Note on "model diversity"

Posted by Yuling Yao on Apr 12, 2021.       Tag: modeling  

In my previous blog post on hierarchical stacking, reader “Chaos” pointed to me Gavin Brown’s Ph.D. thesis on Negative Correlation (NC) Learning which had a good characterization of the importance of diversity to stacking or stacking-like approaches.

So I took a look at that thesis. In the NC framework we are combining $K$ point estimates $f_{1}, \dots, f_{K}$

\[f_{ens} (x)=\sum_{k=1}^K w_k f_i(x)\]

and try to minimize the MSE of the ensemble.

\[\mathrm{MSE}= \frac{1}{K}\sum_{i=1}^K w_i E (f_i(x)-y)^2 + \frac{1}{K^2} \sum_{i=1}^K \mathrm{Var}(f_i) + \frac{1}{K^2} \sum_{i=1}^K \sum_{j\neq i} \mathrm{Cov}(f_i, f_j).\]

The three terms read

\[\mathrm{bias}^2 + \frac{1}{K} \mathrm{variance} + (1-\frac{1}{K}) \mathrm{covariance}.\]

The intuition is that we want to maximize the diversity, perhaps that means minimize correlation?

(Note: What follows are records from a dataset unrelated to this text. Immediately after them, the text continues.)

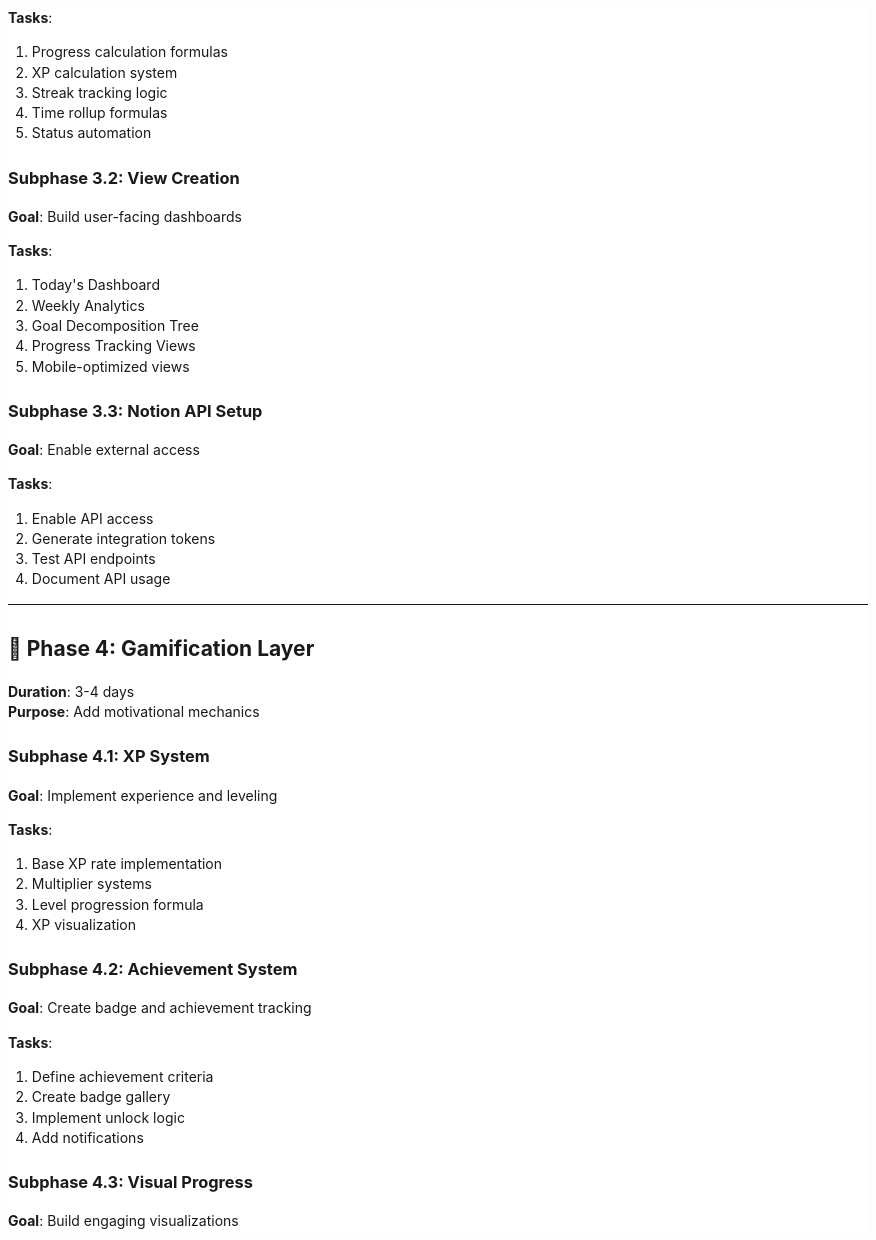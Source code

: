 **Tasks**:
1. Progress calculation formulas
2. XP calculation system
3. Streak tracking logic
4. Time rollup formulas
5. Status automation

### Subphase 3.2: View Creation
**Goal**: Build user-facing dashboards

**Tasks**:
1. Today's Dashboard
2. Weekly Analytics
3. Goal Decomposition Tree
4. Progress Tracking Views
5. Mobile-optimized views

### Subphase 3.3: Notion API Setup
**Goal**: Enable external access

**Tasks**:
1. Enable API access
2. Generate integration tokens
3. Test API endpoints
4. Document API usage

---

## 🔵 Phase 4: Gamification Layer
**Duration**: 3-4 days  
**Purpose**: Add motivational mechanics

### Subphase 4.1: XP System
**Goal**: Implement experience and leveling

**Tasks**:
1. Base XP rate implementation
2. Multiplier systems
3. Level progression formula
4. XP visualization

### Subphase 4.2: Achievement System
**Goal**: Create badge and achievement tracking

**Tasks**:
1. Define achievement criteria
2. Create badge gallery
3. Implement unlock logic
4. Add notifications

### Subphase 4.3: Visual Progress
**Goal**: Build engaging visualizations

An alternative decomposition is called ambiguity. As the MSE of the ensemble is

\[\mathrm{MSE}= \mathrm{E} \vert f_{ens} (x)- y \vert ^2 = \sum_{i=1}^K w_i E (f_i(x)-y)^2 - \sum_{i=1}^K w_i E (f_i(x)- f_{ens}(x))^2.\]

Here the term

\[\sum_{i=1}^K w_i E (f_i(x)- f_{ens}(x))^2\]

is called ambiguity. Compared with the covariance, the ambiguity only has one term so is likely more tractable.

That is the basis of negative correlation (NC) learning, in which we train K neural nets. Instead of minimizing the individual $\mathrm{E} (f_i(x)-y)^2$, we minimize the error minus the ambiguity (or plus the covariance): \(\min (f_i-y)^2 + \lambda (f_i - f_{ens}) \sum_{j\neq i} (f_j -f_{ens})\)

Certainly all the theory results derived here are brilliant. But there are some reasons why we did not stop here.

First, the bias variance trade-off only applies to MSE, while we want to quantify the ensemble richness with respect any pre-specified utility. Of course, Some Jensen inequality still holds.

Second, also because of the central role of MSE here, the term ambiguity does not apply to combining predictive distributions. We do not have the concept of correlation there: say we have two random variable $\mathrm{Corr}(x_1, x_2)=0.5$, but what is $\mathrm{Corr}(N(x_1,1) , N(x_1,1))$?

Third, this ambiguity term is only a good summary of the diversity when it stands next to the individual bias. Standing alone, this term is independent of data (kinda like why we would like to attack PCA for ignoring $y$).

These reasons are why we propose a new metric in our hierarchical stacking paper: how often an individual model wins.